Лиза ломала обледеневшую веточку, веточка хрустела в ледяных пальцах. Слезы медленно текли из ее глаз, схватывались стеклянными подтеками, падали с хрупким треском, ее лицо покрылось ледяной коркой — и глаза были как черные проруби. Женя отворачивался, чтобы не видеть стеклянных Лизиных щек, но видел их внутренним зрением — и острый лед резал до крови. Лиза всхлипнула, как девочка, и уронила обломок ветки.
— Они что, выгнали тебя? — спросил Женя, и уже договорив, сообразил, что сказал глупость.
— Если бы выгнали! О, какие ты говоришь пустяки! Нет, конечно, нет — но я все время чувствую вину. Скверная, скверная девчонка! А не играй с чужой судьбой, негодница! Поделом мне…
Женя тронул ее руку.
— Ты же можешь… все поправить, да?
— Убить вас? Отпустить? — Лиза тяжело покачала головой. — Нет. Не могу.
— Почему?
— Дурачок! Я люблю! Я люблю тебя — создание свое, дитя во Мраке! Люблю твою душу — не могу от пустить ее туда… сил нет. Ревную к Вечности и хочу бытия твоего — здесь! Даже для твоего блага — не могу! Низкая, низкая девка!

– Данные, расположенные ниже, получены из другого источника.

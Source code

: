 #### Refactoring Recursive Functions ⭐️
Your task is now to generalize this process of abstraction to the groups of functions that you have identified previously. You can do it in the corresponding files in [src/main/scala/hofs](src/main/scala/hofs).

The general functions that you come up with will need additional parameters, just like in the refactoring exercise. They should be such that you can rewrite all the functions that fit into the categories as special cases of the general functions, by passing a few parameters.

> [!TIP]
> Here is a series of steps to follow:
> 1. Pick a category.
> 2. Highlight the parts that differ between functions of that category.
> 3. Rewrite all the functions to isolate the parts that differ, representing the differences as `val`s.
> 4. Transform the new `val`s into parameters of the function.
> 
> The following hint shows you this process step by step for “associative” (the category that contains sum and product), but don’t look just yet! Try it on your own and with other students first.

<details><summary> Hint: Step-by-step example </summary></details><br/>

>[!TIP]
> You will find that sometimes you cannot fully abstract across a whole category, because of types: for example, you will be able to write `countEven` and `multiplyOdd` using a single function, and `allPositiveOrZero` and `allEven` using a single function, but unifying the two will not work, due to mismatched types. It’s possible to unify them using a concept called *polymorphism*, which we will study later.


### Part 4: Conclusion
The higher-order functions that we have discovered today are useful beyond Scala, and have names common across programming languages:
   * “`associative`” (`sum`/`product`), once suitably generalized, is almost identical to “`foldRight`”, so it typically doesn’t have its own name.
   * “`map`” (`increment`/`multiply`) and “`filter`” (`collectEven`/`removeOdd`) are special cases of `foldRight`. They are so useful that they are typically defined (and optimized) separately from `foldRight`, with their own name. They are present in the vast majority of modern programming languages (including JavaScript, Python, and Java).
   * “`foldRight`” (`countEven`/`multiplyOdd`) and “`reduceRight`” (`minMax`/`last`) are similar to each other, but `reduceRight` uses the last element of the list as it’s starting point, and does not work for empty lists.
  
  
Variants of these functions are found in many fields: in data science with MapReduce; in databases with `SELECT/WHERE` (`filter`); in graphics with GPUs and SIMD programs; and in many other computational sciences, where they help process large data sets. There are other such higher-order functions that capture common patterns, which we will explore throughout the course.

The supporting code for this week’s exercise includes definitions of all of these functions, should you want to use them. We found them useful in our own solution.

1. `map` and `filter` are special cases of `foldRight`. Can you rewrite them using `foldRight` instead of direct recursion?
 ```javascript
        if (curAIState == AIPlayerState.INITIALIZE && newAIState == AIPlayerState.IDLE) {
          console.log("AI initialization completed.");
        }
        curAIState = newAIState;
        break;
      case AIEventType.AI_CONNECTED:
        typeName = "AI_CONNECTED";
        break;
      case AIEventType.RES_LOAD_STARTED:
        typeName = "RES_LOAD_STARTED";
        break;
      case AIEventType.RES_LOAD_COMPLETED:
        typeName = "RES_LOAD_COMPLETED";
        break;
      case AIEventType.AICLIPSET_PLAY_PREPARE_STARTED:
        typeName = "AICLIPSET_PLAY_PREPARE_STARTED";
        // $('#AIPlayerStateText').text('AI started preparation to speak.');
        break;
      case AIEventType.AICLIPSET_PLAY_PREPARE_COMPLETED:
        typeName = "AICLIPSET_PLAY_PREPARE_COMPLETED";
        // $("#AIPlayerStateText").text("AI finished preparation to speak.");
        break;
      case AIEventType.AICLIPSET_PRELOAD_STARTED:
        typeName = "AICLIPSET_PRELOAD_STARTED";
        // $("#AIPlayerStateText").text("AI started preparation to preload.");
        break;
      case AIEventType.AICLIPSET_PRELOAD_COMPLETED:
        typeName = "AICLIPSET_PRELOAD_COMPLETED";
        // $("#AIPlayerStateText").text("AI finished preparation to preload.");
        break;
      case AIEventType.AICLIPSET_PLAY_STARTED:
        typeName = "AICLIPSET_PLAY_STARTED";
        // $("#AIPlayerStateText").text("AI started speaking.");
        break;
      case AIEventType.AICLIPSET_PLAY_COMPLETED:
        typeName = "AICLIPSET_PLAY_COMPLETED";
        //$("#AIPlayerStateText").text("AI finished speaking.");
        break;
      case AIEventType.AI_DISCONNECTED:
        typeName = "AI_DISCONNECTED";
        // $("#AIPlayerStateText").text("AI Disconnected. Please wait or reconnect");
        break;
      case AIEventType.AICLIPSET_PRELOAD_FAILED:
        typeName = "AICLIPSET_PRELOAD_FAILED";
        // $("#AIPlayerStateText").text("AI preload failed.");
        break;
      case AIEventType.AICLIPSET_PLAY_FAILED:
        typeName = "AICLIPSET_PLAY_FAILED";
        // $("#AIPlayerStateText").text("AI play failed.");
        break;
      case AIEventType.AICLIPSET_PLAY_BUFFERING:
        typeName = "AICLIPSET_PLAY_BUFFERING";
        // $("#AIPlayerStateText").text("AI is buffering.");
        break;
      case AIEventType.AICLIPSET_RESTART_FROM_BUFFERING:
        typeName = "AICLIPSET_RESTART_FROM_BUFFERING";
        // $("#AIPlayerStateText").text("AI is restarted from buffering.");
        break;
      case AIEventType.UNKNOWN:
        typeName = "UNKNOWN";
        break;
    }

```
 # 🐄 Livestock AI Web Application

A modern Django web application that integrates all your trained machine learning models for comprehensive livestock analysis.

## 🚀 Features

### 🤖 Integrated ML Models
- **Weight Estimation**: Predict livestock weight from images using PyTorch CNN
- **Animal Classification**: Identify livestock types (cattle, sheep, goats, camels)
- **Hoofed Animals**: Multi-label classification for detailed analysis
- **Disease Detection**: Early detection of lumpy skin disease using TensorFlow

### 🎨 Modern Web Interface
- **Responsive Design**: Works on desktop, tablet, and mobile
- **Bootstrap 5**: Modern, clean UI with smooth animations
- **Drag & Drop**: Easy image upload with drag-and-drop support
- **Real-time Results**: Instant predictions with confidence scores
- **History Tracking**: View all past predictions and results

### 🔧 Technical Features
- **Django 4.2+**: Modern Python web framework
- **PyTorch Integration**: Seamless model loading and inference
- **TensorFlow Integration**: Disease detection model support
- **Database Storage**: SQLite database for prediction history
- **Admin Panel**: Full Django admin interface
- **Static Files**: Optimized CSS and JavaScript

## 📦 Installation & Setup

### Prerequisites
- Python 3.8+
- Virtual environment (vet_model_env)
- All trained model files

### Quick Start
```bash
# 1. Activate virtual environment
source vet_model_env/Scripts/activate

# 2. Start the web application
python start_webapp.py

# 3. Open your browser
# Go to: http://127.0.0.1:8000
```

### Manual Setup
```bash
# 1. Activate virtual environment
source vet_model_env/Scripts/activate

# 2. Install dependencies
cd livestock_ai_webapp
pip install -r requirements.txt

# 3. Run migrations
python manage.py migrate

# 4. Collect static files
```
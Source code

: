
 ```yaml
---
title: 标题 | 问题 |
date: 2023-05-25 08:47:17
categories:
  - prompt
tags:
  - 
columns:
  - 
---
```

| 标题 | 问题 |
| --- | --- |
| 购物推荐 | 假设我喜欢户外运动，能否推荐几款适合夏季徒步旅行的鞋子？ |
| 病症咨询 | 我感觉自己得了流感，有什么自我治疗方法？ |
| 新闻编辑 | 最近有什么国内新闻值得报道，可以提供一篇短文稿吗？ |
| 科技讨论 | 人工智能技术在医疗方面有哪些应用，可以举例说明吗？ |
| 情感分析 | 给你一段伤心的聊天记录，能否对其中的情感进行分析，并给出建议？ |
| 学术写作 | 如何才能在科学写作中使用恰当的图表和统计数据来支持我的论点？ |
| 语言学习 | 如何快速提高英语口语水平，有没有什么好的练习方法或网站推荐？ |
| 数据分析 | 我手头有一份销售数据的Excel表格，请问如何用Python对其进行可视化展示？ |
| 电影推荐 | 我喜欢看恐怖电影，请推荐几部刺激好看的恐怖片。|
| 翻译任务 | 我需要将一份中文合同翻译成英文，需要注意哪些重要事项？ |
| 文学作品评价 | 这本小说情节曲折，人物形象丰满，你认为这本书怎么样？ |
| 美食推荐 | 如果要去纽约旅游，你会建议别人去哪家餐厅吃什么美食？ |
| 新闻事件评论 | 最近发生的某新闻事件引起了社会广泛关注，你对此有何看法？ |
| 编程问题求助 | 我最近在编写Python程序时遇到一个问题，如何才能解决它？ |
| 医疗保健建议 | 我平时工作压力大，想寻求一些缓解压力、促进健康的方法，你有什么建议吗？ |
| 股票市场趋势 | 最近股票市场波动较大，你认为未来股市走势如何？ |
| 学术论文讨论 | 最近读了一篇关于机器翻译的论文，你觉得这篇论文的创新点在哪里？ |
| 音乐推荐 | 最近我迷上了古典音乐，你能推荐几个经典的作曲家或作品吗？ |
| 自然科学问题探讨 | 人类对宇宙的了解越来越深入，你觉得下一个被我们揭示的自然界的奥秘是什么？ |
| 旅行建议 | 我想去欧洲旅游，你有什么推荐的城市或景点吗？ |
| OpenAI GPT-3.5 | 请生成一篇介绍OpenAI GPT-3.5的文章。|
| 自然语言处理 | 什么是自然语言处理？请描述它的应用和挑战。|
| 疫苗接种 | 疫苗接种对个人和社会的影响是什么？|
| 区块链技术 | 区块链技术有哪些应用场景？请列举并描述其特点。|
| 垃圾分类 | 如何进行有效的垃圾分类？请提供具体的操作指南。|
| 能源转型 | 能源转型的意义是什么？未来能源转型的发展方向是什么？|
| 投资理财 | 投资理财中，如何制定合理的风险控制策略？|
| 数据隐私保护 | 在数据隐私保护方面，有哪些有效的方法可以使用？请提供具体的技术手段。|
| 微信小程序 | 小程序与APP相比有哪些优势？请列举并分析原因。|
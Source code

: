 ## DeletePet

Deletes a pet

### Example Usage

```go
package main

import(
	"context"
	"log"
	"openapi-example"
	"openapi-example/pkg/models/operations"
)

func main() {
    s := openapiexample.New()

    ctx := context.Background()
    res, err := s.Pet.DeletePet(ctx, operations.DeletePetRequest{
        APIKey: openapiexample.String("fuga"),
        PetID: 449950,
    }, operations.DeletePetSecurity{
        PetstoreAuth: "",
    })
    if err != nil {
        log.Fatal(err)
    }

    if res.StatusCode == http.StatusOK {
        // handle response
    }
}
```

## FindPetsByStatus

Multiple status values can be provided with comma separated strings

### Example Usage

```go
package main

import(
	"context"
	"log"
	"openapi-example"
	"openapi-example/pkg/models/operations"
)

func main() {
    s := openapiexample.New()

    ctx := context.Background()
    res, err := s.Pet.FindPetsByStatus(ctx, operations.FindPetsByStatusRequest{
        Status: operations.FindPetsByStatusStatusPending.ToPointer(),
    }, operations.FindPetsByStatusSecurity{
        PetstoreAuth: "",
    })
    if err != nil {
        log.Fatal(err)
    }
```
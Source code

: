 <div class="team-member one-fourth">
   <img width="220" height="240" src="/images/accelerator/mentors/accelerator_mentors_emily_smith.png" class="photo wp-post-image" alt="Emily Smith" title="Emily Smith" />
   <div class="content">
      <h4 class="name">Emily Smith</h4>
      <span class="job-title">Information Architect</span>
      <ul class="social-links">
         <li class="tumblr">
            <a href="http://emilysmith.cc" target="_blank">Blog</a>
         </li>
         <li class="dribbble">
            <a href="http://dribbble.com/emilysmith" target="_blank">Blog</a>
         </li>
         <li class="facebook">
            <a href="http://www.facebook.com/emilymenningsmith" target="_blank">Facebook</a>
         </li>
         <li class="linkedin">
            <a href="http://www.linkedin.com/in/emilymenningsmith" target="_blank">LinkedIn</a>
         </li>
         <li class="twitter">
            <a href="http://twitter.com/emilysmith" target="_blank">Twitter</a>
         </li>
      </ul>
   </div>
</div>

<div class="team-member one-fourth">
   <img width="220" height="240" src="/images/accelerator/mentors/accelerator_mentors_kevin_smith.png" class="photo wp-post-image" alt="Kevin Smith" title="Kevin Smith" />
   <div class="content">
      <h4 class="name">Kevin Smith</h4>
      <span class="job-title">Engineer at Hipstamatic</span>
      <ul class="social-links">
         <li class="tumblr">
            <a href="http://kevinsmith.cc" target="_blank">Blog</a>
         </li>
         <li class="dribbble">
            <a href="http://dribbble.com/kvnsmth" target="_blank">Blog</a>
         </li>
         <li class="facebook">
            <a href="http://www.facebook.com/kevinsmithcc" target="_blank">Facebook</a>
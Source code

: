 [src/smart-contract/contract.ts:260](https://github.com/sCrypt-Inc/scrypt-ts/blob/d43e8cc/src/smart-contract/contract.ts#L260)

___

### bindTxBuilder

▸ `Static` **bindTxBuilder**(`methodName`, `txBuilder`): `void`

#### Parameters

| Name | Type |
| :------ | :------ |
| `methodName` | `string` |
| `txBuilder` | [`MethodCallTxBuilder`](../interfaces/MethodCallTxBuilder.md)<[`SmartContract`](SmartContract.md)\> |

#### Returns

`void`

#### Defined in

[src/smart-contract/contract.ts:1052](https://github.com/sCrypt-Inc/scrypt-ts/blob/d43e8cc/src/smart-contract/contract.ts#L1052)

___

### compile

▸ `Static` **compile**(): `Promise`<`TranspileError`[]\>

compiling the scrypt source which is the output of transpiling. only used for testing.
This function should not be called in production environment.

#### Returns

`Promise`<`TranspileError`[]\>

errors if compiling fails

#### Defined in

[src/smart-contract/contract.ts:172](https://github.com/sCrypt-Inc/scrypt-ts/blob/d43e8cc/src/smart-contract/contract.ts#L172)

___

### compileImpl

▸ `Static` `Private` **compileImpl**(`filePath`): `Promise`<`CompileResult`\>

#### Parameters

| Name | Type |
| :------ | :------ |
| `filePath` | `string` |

Лиза разрыдалась. Женя обнял ее, неловко и бережно — и она плакала у него на плече, прожигая его слезами насквозь. Ее душа была вывернута до острой боли — и Женя ощущал ее нежность, и ужас, и одиночество, и смертную тоску по разбитой надежде. От желания успокоить, вылечить — помочь — у Жени судорога прошла по душе, но он даже представить себе не мог — как.
— Лиза… я тоже тебя люблю, — сказал он, еле ворочая языком.
Она зарыдала еще безутешнее.
— Лиза, знаешь, что… хочешь, я с тобой останусь? — выговорил Женя с диким трудом.
Лиза подняла голову.
— Будешь со мной в Инобытии, как вампир? — спросила она с горькой улыбкой. — Хранителем Смертей станешь — таким, как надо? Проводником Обреченных? Научишься легко убивать, да?
Женя молчал.
— А что будет с твоей свитой, милый? Ты их сожжешь? Или заставишь делать то, что нужно? Или просто бросишь на произвол судьбы — мучаться?
Женя молчал, чувствуя себя последним подонком. Он тоже не знал, что делать.
Лиза освободилась из его объятий. Она больше не плакала — ее лицо выражало спокойную решимость самоубийцы.
— Все, милый, — сказала она нежно. — Не стоит больше мучить друг друга. Ты все понял, верно? Может быть, придумаешь, как поправить. Может быть, мир поправит сам. Судьба бывает на удивление милосердна. Я люблю тебя, дитя мое. Ты был моей самой отчаянной надеждой и самой теплой мыслью. Прощай. Я останусь во Тьме, ты уйдешь на Свет — не будем больше лгать себе, мой дорогой Женечка.
Лиза на миг притянула Женину голову к себе и коснулась губами его губ. Она едва обозначила поцелуй, но и условный, он был — ослепительная вспышка вампирской силы. Женя хотел придержать ее — но Лиза убрала его руку со своего плеча.